FDA Green-Lights Light Therapy for Dangerous Skin Condition
Oct. 3, 2000 -- The FDA has approved a new therapy for treating actinic keratoses, a skin disease resulting from repeated sun exposure. The treatment is called photodynamic therapy -- or PDT -- and although patients prefer the new approach over current treatments, doctors say prevention is still the best medicine.
Actinic keratoses consists of scaly discolored patches often found on the face and scalp of fair-skinned adults over the age of 40. If left untreated, the patches can lead to skin cancer. In fact, 40% of one type of skin cancer starts as actinic keratoses. That's why the American Cancer Society, the Skin Cancer Foundation, and the American Academy of Dermatology recommend prompt treatment, especially if the patches are bleeding or getting larger.
PDT uses blue light to activate the drug Levulan. After a physician applies Levulan to the skin with a special applicator, patients return the next day for a light treatment. Compared to two other treatment options, PDT has fewer side effects, yet it costs about the same.
One of these options is cryotherapy, or freezing the lesions with liquid nitrogen. This is effective, but time-consuming if there's lots of patches. It's also not covered by Medicare without a previous history of skin cancer, which causes many dermatologists to prescribe the other option, Efudex liquid or cream, for up to a month.
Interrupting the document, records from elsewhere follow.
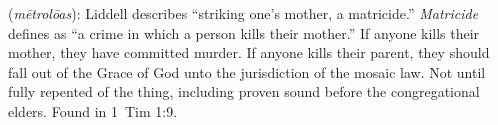 \item[Mother-murderer,]

(\textit{mētrolōas}):
Liddell describes ``striking one's mother, a matricide.'' \emph{Matricide} defines as ``a crime in which a person kills their mother.'' If anyone kills their mother, they have committed murder. If anyone kills their parent, they should fall out of the Grace of God unto the jurisdiction of the mosaic law. Not until fully repented of the thing, including proven sound before the congregational elders.
Found in 1~Tim 1:9.
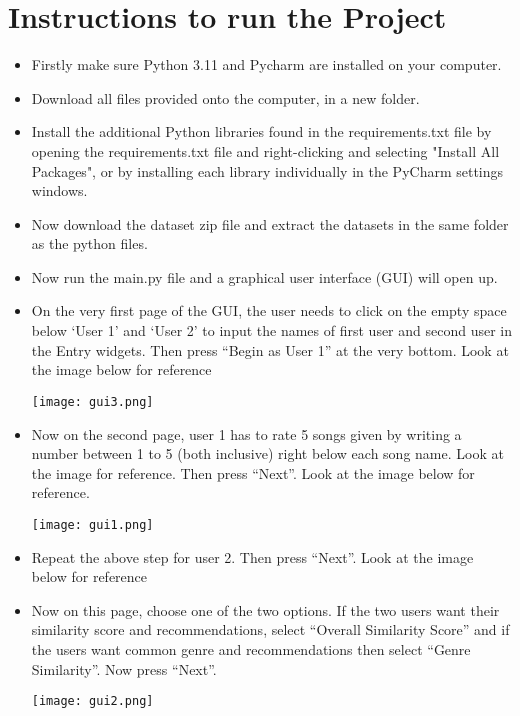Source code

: \documentclass[fontsize=11pt]{article}
\begin{document}
\section*{Instructions to run the Project}
\begin{itemize}
    \item Firstly make sure Python 3.11 and Pycharm are installed on your computer.
    \item Download all files provided onto the computer, in a new folder.
    \item Install the additional Python libraries found in the requirements.txt file by opening the requirements.txt file and right-clicking and selecting "Install All Packages", or by installing each library individually in the PyCharm settings windows.
    \item Now download the dataset zip file and extract the datasets in the same folder as the python files.
    \item Now run the main.py file and a graphical user interface (GUI) will open up. 
    \item On the very first page of the GUI, the user needs to click on the empty space below ‘User 1’ and ‘User 2’ to input the names of first user and second user in the Entry widgets. Then press “Begin as User 1” at the very bottom. Look at the image below for reference
    
    \centering
    \texttt{[image: gui3.png]}
    \label{fig:GUI}
    
    \item Now on the second page, user 1 has to rate 5 songs given by writing a number between 1 to 5 (both inclusive) right below each song name. Look at the image for reference. Then press “Next”. Look at the image below for reference.
    
    \centering
    \texttt{[image: gui1.png]}
    \label{fig:GUI}
    
    \item Repeat the above step for user 2. Then press “Next”.  Look at the image below for reference 
    
    
    \item Now on this page, choose one of the two options. If the two users want their similarity score and recommendations, select “Overall Similarity Score” and if the users want common genre and recommendations then select “Genre Similarity”. Now press “Next”.

    \centering
    \texttt{[image: gui2.png]}
    \label{fig:GUI}
    

\end{itemize}
\end{document}
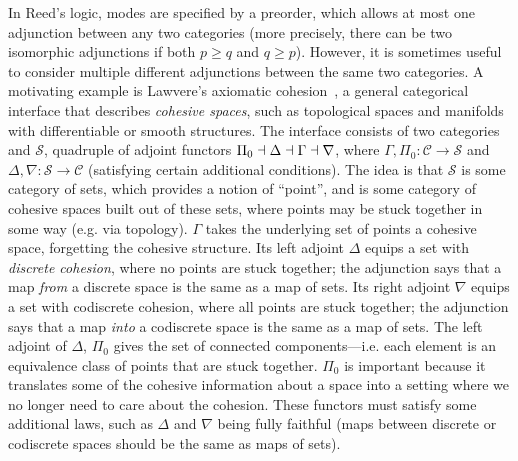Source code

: \documentclass{drl-common/llncs}
\begin{document}
In Reed's logic, modes are specified by a preorder, which allows at most
one adjunction between any two categories (more precisely, there can be
two isomorphic adjunctions if both $p \ge q$ and $q \ge p$).  However,
it is sometimes useful to consider multiple different adjunctions
between the same two categories.  A motivating example is Lawvere's
axiomatic cohesion~\citep{lawvereXXcohesion}, a general categorical
interface that describes \emph{cohesive spaces}, such as topological
spaces and manifolds with differentiable or smooth structures.  The
interface consists of two categories \C and $\mathcal{S}$, quadruple of
adjoint functors $\Pi_0 \dashv \Delta \dashv \Gamma \dashv \nabla$, where
$\Gamma,\Pi_0 : \mathcal{C} \to \mathcal{S}$ and $\Delta,\nabla :
\mathcal{S} \to \mathcal{C}$ (satisfying certain additional conditions).
The idea is that $\mathcal{S}$ is some category of sets, which provides
a notion of ``point'', and \C is some category of cohesive spaces built
out of these sets, where points may be stuck together in some way
(e.g. via topology).  $\Gamma$ takes the underlying set of points a
cohesive space, forgetting the cohesive structure.  Its left adjoint
$\Delta$ equips a set with \emph{discrete cohesion}, where no points are
stuck together; the adjunction says that a map \emph{from} a discrete
space is the same as a map of sets.  Its right adjoint $\nabla$ equips a
set with codiscrete cohesion, where all points are stuck together; the
adjunction says that a map \emph{into} a codiscrete space is the same as
a map of sets.  The left adjoint of $\Delta$, $\Pi_0$ gives the set of
connected components---i.e. each element is an equivalence class of
points that are stuck together.  $\Pi_0$ is important because it
translates some of the cohesive information about a space into a setting
where we no longer need to care about the cohesion.  These functors must
satisfy some additional laws, such as $\Delta$ and $\nabla$ being fully
faithful (maps between discrete or codiscrete spaces should be the same
as maps of sets).  
\end{document}
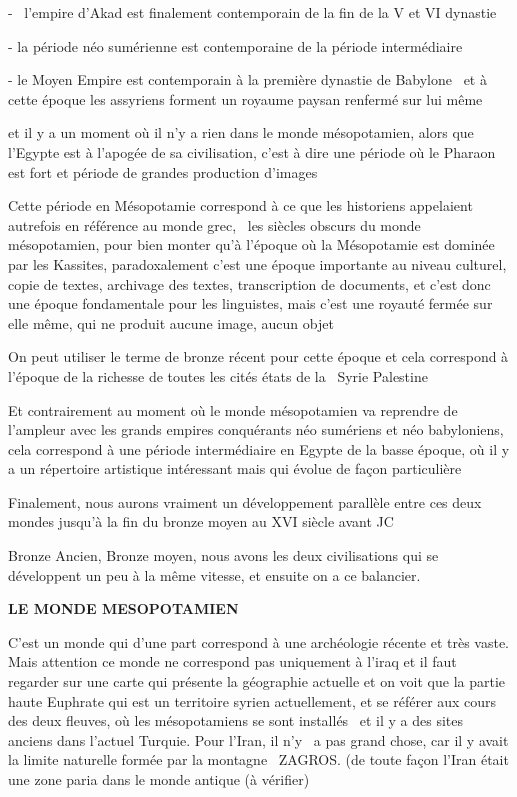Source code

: \documentclass[a4paper]{article}
\begin{document}
- \ l'empire d'Akad est finalement contemporain de la fin de la V et VI dynastie

- la période néo sumérienne est contemporaine de la période intermédiaire

- le Moyen Empire est contemporain à la première dynastie de Babylone \ et à cette époque les assyriens forment un
royaume paysan renfermé sur lui même

et il y a un moment où il n'y a rien dans le monde mésopotamien, alors que l'Egypte est à l'apogée de sa civilisation,
c'est à dire une période où le Pharaon est fort et période de grandes production d'images

Cette période en Mésopotamie correspond à ce que les historiens appelaient autrefois en référence au monde grec, \ les
siècles obscurs du monde mésopotamien, pour bien monter qu'à l'époque où la Mésopotamie est dominée par les Kassites,
paradoxalement c'est une époque importante au niveau culturel, copie de textes, archivage des textes, transcription de
documents, et c'est donc une époque fondamentale pour les linguistes, mais c'est une royauté fermée sur elle même, qui
ne produit aucune image, aucun objet


On peut utiliser le terme de bronze récent pour cette époque et cela correspond à l'époque de la richesse de toutes les
cités états de la \ Syrie Palestine


Et contrairement au moment où le monde mésopotamien va reprendre de l'ampleur avec les grands empires conquérants néo
sumériens et néo babyloniens, cela correspond à une période intermédiaire en Egypte de la basse époque, où il y a un
répertoire artistique intéressant mais qui évolue de façon particulière

Finalement, nous aurons vraiment un développement parallèle entre ces deux mondes jusqu'à la fin du bronze moyen au XVI
siècle avant JC

Bronze Ancien, Bronze moyen, nous avons les deux civilisations qui se développent un peu à la même vitesse, et ensuite
on a ce balancier.


\textbf{LE MONDE MESOPOTAMIEN}


C'est un monde qui d'une part correspond à une archéologie récente et très vaste. Mais attention ce monde ne correspond
pas uniquement à l'iraq et il faut regarder sur une carte qui présente la géographie actuelle et on voit que la partie
haute Euphrate qui est un territoire syrien actuellement, et se référer aux cours des deux fleuves, où les
mésopotamiens se sont installés \ et il y a des sites anciens dans l'actuel Turquie. Pour l'Iran, il n'y \ a pas grand
chose, car il y avait la limite naturelle formée par la montagne \ ZAGROS. (de toute façon l'Iran était une zone paria
dans le monde antique (à vérifier)
\end{document}
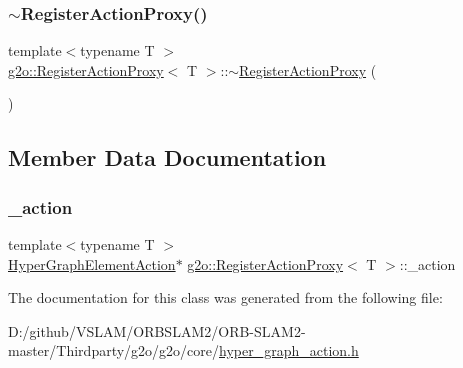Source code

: \mbox{\label{classg2o_1_1_register_action_proxy_a73e8eacc965c3e9bb2084570c6b67eed}} 
\subsubsection{\texorpdfstring{$\sim$\+Register\+Action\+Proxy()}{~RegisterActionProxy()}}
{\footnotesize\ttfamily template$<$typename T $>$ \\
\mbox{\hyperlink{classg2o_1_1_register_action_proxy}{g2o\+::\+Register\+Action\+Proxy}}$<$ T $>$\+::$\sim$\mbox{\hyperlink{classg2o_1_1_register_action_proxy}{Register\+Action\+Proxy}} (\begin{DoxyParamCaption}{ }\end{DoxyParamCaption})\hspace{0.3cm}{\ttfamily [inline]}}



\subsection{Member Data Documentation}
\mbox{\label{classg2o_1_1_register_action_proxy_abab95a1b707467ceebfe1448e40202b8}} 
\subsubsection{\texorpdfstring{\+\_\+action}{\_action}}
{\footnotesize\ttfamily template$<$typename T $>$ \\
\mbox{\hyperlink{classg2o_1_1_hyper_graph_element_action}{Hyper\+Graph\+Element\+Action}}$\ast$ \mbox{\hyperlink{classg2o_1_1_register_action_proxy}{g2o\+::\+Register\+Action\+Proxy}}$<$ T $>$\+::\+\_\+action\hspace{0.3cm}{\ttfamily [private]}}



The documentation for this class was generated from the following file\+:\begin{DoxyCompactItemize}
\item 
D\+:/github/\+V\+S\+L\+A\+M/\+O\+R\+B\+S\+L\+A\+M2/\+O\+R\+B-\/\+S\+L\+A\+M2-\/master/\+Thirdparty/g2o/g2o/core/\mbox{\hyperlink{hyper__graph__action_8h}{hyper\+\_\+graph\+\_\+action.\+h}}\end{DoxyCompactItemize}

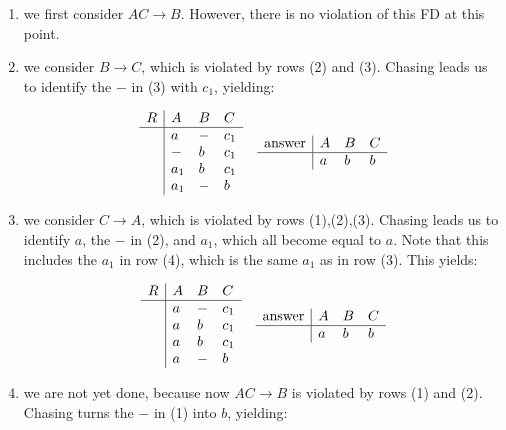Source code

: \begin{enumerate}
\item we first consider $AC \rightarrow B$. However, there is no violation of this FD at this point.
\item we consider $B \rightarrow C$, which is violated by rows (2) and (3). Chasing leads us to identify the $-$ in (3) with $c_1$, yielding:

$$
\begin{array}{ll}
\begin{array}{l|lll}
R & A & B & C \\ \hline
& a & - & c_1 \\
& - & b & c_1 \\
& a_1 & b & c_1 \\
& a_1 & - & b \\
\end{array} &
\begin{array}{l|lll}
\mbox{answer} & A & B & C \\ \hline
&  a & b & b \\
\end{array}
\end{array}
$$

\item we consider $C \rightarrow A$, which is violated by rows (1),(2),(3). Chasing leads us to identify $a$, the $-$ in (2), and $a_1$,
which all become equal to $a$. Note that this includes the $a_1$ in row (4), which is the same $a_1$ as in row (3).  This yields:

\vspace{5mm}
$$
\begin{array}{ll}
\begin{array}{l|lll}
R & A & B & C \\ \hline
& a & - & c_1 \\
& a & b & c_1 \\
& a & b & c_1 \\
& a & - & b \\
\end{array} &
\begin{array}{l|lll}
\mbox{answer} & A & B & C \\ \hline
&  a & b & b \\
\end{array}
\end{array}
$$

\item we are not yet done, because now $AC \rightarrow B$ is violated by rows (1) and (2). Chasing turns the $-$ in (1) into $b$, yielding:


\end{enumerate}
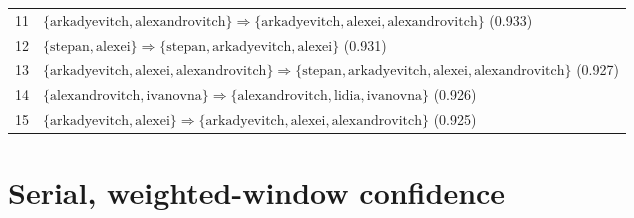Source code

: \begin{appendices}
\begin{longtable}{p{20pt}|p{\dimexpr\textwidth-20pt-\tabcolsep\relax}}
11 & $ \{ \text{arkadyevitch},\allowbreak\text{alexandrovitch} \} \Rightarrow \{ \text{arkadyevitch},\allowbreak\text{alexei},\allowbreak\text{alexandrovitch} \} $ (0.933) \\
12 & $ \{ \text{stepan},\allowbreak\text{alexei} \} \Rightarrow \{ \text{stepan},\allowbreak\text{arkadyevitch},\allowbreak\text{alexei} \} $ (0.931) \\
13 & $ \{ \text{arkadyevitch},\allowbreak\text{alexei},\allowbreak\text{alexandrovitch} \} \Rightarrow \{ \text{stepan},\allowbreak\text{arkadyevitch},\allowbreak\text{alexei},\allowbreak\text{alexandrovitch} \} $ (0.927) \\
14 & $ \{ \text{alexandrovitch},\allowbreak\text{ivanovna} \} \Rightarrow \{ \text{alexandrovitch},\allowbreak\text{lidia},\allowbreak\text{ivanovna} \} $ (0.926) \\
15 & $ \{ \text{arkadyevitch},\allowbreak\text{alexei} \} \Rightarrow \{ \text{arkadyevitch},\allowbreak\text{alexei},\allowbreak\text{alexandrovitch} \} $ (0.925) \\
\end{longtable}

\section{Serial, weighted-window confidence}
\label{appendix:rules-ser-fwi}


\end{appendices}

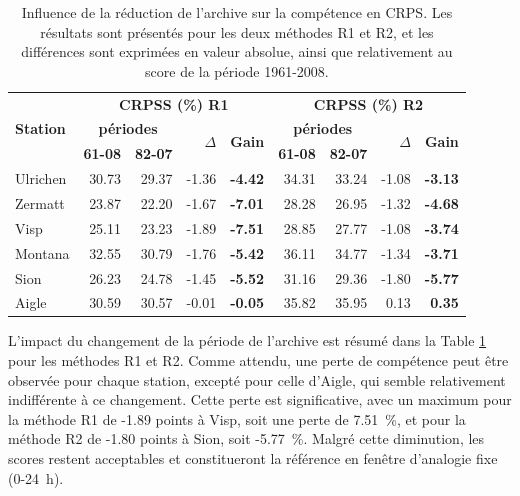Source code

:\documentclass[hess]{copernicus}
\begin{document}
\begin{table}[htb]
	\caption{Influence de la réduction de l'archive sur la compétence en CRPS. Les résultats sont présentés pour les deux méthodes R1 et R2, et les différences sont exprimées en valeur absolue, ainsi que relativement au score de la période 1961-2008.}
	\begin{center}
		\begin{tabular}{l r r r r r r r r}
			\hline
			\multirow{3}{*}{\textbf{Station}} & \multicolumn{ 4}{c}{\textbf{CRPSS (\%) R1}} & \multicolumn{ 4}{c}{\textbf{CRPSS (\%) R2}} \\
			& \multicolumn{ 2}{c}{\textbf{périodes}} & \multirow{2}{*}{\textbf{$\Delta$}} & \multirow{2}{*}{\textbf{Gain}} & \multicolumn{ 2}{c}{\textbf{périodes}} & \multirow{2}{*}{\textbf{$\Delta$}} & \multirow{2}{*}{\textbf{Gain}} \\
			& \multicolumn{1}{c}{\textbf{61-08}} & \multicolumn{1}{c}{\textbf{82-07}} &  &  & \textbf{61-08} & \textbf{82-07} &  &  \\ 
			\hline
			Ulrichen & 30.73 & 29.37 & -1.36 & \textbf{-4.42} & 34.31 & 33.24 & -1.08 & \textbf{-3.13} \\ \hline
			Zermatt & 23.87 & 22.20 & -1.67 & \textbf{-7.01} & 28.28 & 26.95 & -1.32 & \textbf{-4.68} \\ \hline
			Visp & 25.11 & 23.23 & -1.89 & \textbf{-7.51} & 28.85 & 27.77 & -1.08 & \textbf{-3.74} \\ \hline
			Montana & 32.55 & 30.79 & -1.76 & \textbf{-5.42} & 36.11 & 34.77 & -1.34 & \textbf{-3.71} \\ \hline
			Sion & 26.23 & 24.78 & -1.45 & \textbf{-5.52} & 31.16 & 29.36 & -1.80 & \textbf{-5.77} \\ \hline
			Aigle & 30.59 & 30.57 & -0.01 & \textbf{-0.05} & 35.82 & 35.95 & 0.13 & \textbf{0.35} \\ \hline
		\end{tabular}
	\end{center}
	\label{tab:fenetre_glissante:Pertes_CRPSS}
\end{table}

L'impact du changement de la période de l'archive est résumé dans la Table \ref{tab:fenetre_glissante:Pertes_CRPSS} pour les méthodes R1 et R2. Comme attendu, une perte de compétence peut être observée pour chaque station, excepté pour celle d'Aigle, qui semble relativement indifférente à ce changement. Cette perte est significative, avec un maximum pour la méthode R1 de -1.89 points à Visp, soit une perte de 7.51~\%, et pour la méthode R2 de -1.80 points à Sion, soit -5.77~\%. Malgré cette diminution, les scores restent acceptables et constitueront la référence en fenêtre d'analogie fixe (0-24~h).
\end{document}
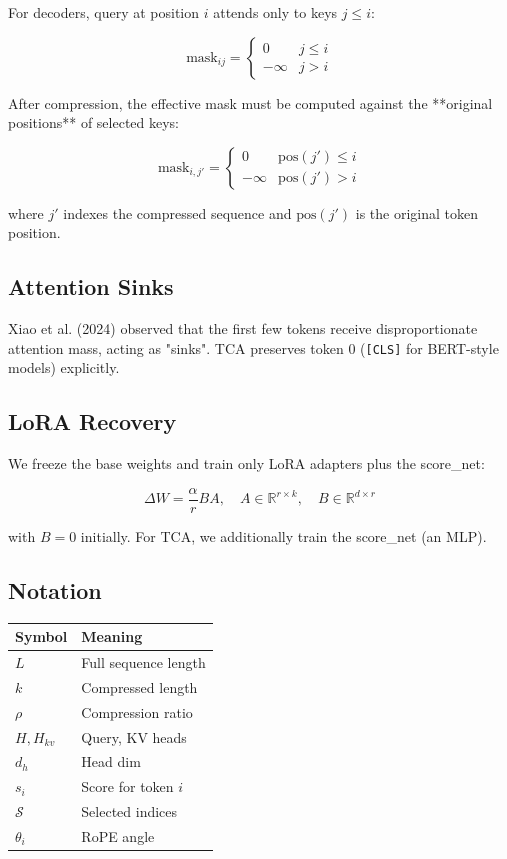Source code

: For decoders, query at position $i$ attends only to keys $j \leq i$:

\[
\text{mask}_{ij} = \begin{cases} 0 & j \leq i \\ -\infty & j > i \end{cases}
\tag{3.6}
\]

After compression, the effective mask must be computed against the **original 
positions** of selected keys:

\[
\text{mask}_{i, j'} = \begin{cases} 0 & \text{pos}(j') \leq i \\ -\infty & \text{pos}(j') > i \end{cases}
\tag{3.7}
\]

where $j'$ indexes the compressed sequence and $\text{pos}(j')$ is the 
original token position.

\subsection{Attention Sinks}

Xiao et al. (2024) observed that the first few tokens receive disproportionate 
attention mass, acting as "sinks". TCA preserves token 0 (\texttt{[CLS]} for BERT-style 
models) explicitly.

\subsection{LoRA Recovery}

We freeze the base weights and train only LoRA adapters plus the score\_net:

\[
\Delta W = \frac{\alpha}{r} B A, \quad A \in \mathbb{R}^{r \times k}, \quad B \in \mathbb{R}^{d \times r}
\tag{3.8}
\]

with $B = 0$ initially. For TCA, we additionally train the score\_net (an MLP).



\subsection{Notation}

\begin{table}[H]
\centering
\small
\begin{tabular}{ll}
\toprule
\textbf{Symbol} & \textbf{Meaning} \\
\midrule
$L$ & Full sequence length \\
$k$ & Compressed length \\
$\rho$ & Compression ratio \\
$H, H_{kv}$ & Query, KV heads \\
$d_h$ & Head dim \\
$s_i$ & Score for token $i$ \\
$\mathcal{S}$ & Selected indices \\
$\theta_i$ & RoPE angle \\
\bottomrule
\end{tabular}
\end{table}

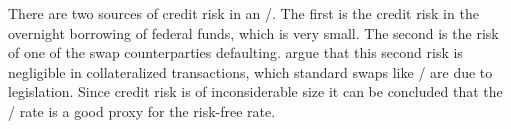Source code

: \documentclass[main.tex]{subfiles}
\begin{document}
    There are two sources of credit risk in an \OIS/.
    The first is the credit risk in the overnight borrowing of federal funds, which is very small. 
    The second is the risk of one of the swap counterparties defaulting.
    \textcite{HullWhiteOISvsLIBOR}
    argue that this second risk is negligible in collateralized transactions,
    which standard swaps like \OIS/ are due to legislation.
    Since credit risk is of inconsiderable size it can be concluded 
    that the \OIS/ rate is a good proxy for the risk-free rate.
\end{document}
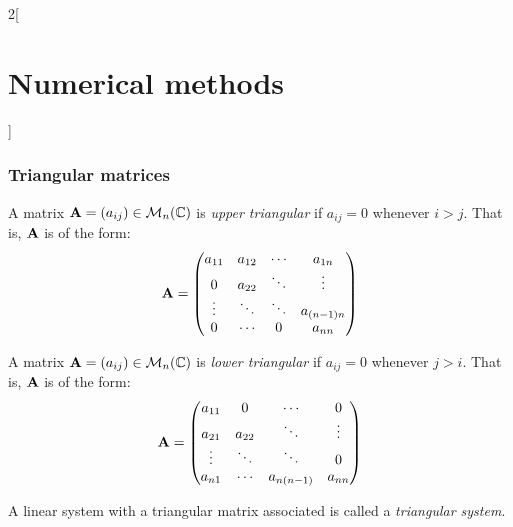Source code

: \documentclass[../../../main.tex]{subfiles}
\begin{document}
\begin{multicols}{2}[\section{Numerical methods}]
  \subsubsection{Triangular matrices}
  \begin{definition}
    A matrix $\boldsymbol{\mathrm{A}}=(a_{ij})\in\mathcal{M}_n(\mathbb{C})$ is \emph{upper triangular} if $a_{ij}=0$ whenever $i>j$. That is, $\boldsymbol{\mathrm{A}}$ is of the form:
    $$\boldsymbol{\mathrm{A}}=
      \begin{pmatrix}
        a_{11} & a_{12} & \cdots & a_{1n}     \\
        0      & a_{22} & \ddots & \vdots     \\
        \vdots & \ddots & \ddots & a_{(n-1)n} \\
        0      & \cdots & 0      & a_{nn}
      \end{pmatrix}
    $$
  \end{definition}
  \begin{definition}
    A matrix $\boldsymbol{\mathrm{A}}=(a_{ij})\in\mathcal{M}_n(\mathbb{C})$ is \emph{lower triangular} if $a_{ij}=0$ whenever $j>i$. That is, $\boldsymbol{\mathrm{A}}$ is of the form:
    $$\boldsymbol{\mathrm{A}}=
      \begin{pmatrix}
        a_{11} & 0      & \cdots     & 0      \\
        a_{21} & a_{22} & \ddots     & \vdots \\
        \vdots & \ddots & \ddots     & 0      \\
        a_{n1} & \cdots & a_{n(n-1)} & a_{nn}
      \end{pmatrix}
    $$
  \end{definition}
  \begin{definition}
    A linear system with a triangular matrix associated is called a \emph{triangular system}.
  \end{definition}

\end{multicols}
\end{document}
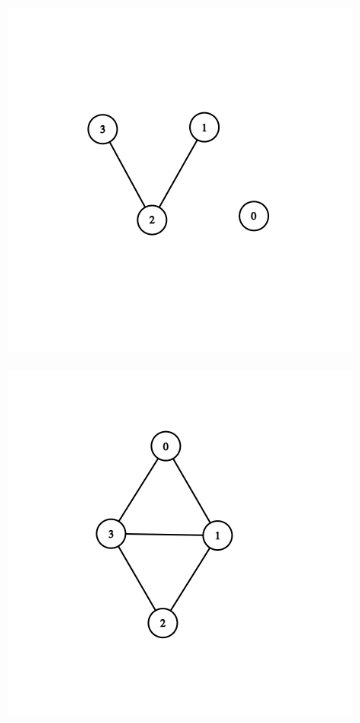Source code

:\documentclass[12pt, a4paper, hidelinks]{article}
\begin{document}
\begin{figure}[H]
    \centering
    \begin{subfigure}[b]{0.45\textwidth}
        \includegraphics[width=\textwidth]{graph_v4_3.png}
    \end{subfigure}
    \begin{subfigure}[b]{0.45\textwidth}
        \includegraphics[width=\textwidth]{graph_v4_4.png}
    \end{subfigure}
\end{figure}
\end{document}
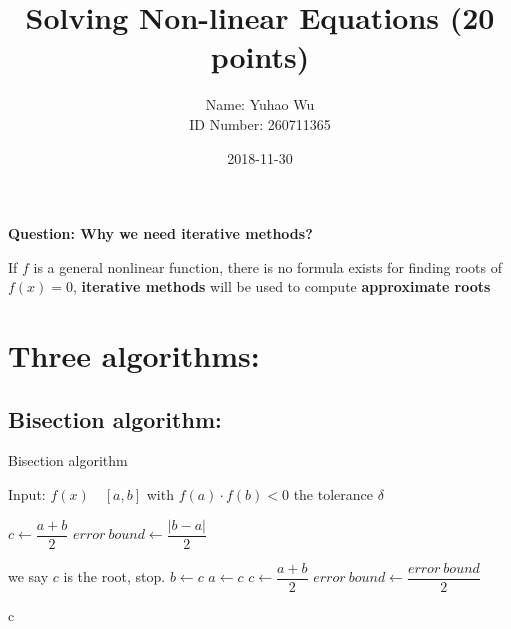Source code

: \documentclass [9 pt]{article}
\theoremstyle{definition}
\begin{document}
\title{Solving Non-linear Equations (20 points)}
\date{2018-11-30}
\author{Name: Yuhao Wu\\
ID Number: 260711365
}
\maketitle

\textbf{Question: Why we need iterative methods?}
\begin{mdframed}
	If $f$ is a general nonlinear function, there is no formula exists for finding roots of $f(x) = 0$, \textbf{iterative methods } will be used to compute \textbf{ approximate roots }
\end{mdframed}


\section*{Three algorithms:}

\subsection*{Bisection algorithm:}

\begin{algorithm}
\caption{Bisection algorithm}
\begin{algorithmic}[1]
\State Input: $f(x)\quad [a, b]$ with $f(a) \cdot f(b)<0$ \quad the tolerance $\delta$

	\State $c \gets \dfrac{a + b}{2}$ 
	\State $error\ bound  \gets  \dfrac{|b - a|}{2} $ 
	
			\State we say $c$ is the root, stop.
			\Else
					\State $b \gets c$ 
					\Else
					\State $a \gets c$
				\EndIf	
		\EndIf
		\State $c \gets \dfrac{a + b}{2}$
		\State $error\ bound \gets \dfrac{error\ bound}{2}$
		
	\EndWhile
	
	\State \Return c


\end{algorithmic}
\end{algorithm}


\newpage
\end{document}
Unfortunately, this therapy often causes severe redness and burning of the skin.
"After using [Efudex], I've seen faces that look like hamburger in no time," says Richard Taylor, MD, chief of dermatology at the Miami VA Medical Center. "It's often unpleasant, so many patients just stop using it," Taylor, who is also professor of dermatology at the University of Miami School of Medicine, tells WebMD.
But as one of the doctors who tested the new light therapy, Taylor tells WebMD that it has very few side effects. Following treatment in studies, more than 80% of the patients said they'd use it again, and over 90% rated their response as excellent or good. With just one or two applications, nearly 90% had most of their lesions cleared, and only 3% discontinued treatment due to stinging or burning.
After winning FDA approval last week, the therapy will soon be available to patients. In the meantime, its developer and distributor are teaching doctors how to bill insurance plans for the procedure so patients won't have to pay out of pocket, according to dermatologist Geoffrey Shulman, MD, the president and CEO of DUSA Pharmaceuticals in Wilmington, Mass.
Others want to make sure that patients know how to prevent actinic keratoses. "If you reduce sun exposure, you not only lower the risk of [actinic keratoses], but also squamous cell carcinoma, basal cell carcinoma, and malignant melanoma," says Mark Naylor, MD, an associate professor of dermatology at the University of Oklahoma School of Medicine. As a three-step prevention approach, here's what Naylor and the American Academy of Dermatology recommend:
- Avoid the sun from 10 a.m. to 4 p.m., when it's directly overhead.
- Wear protective clothing like long sleeves and a hat.
- Apply a sunscreen with an SPF of 30 daily, using enough to fill a shot glass.
Suspicious-looking skin patches on the face or body should be seen by a doctor for evaluation.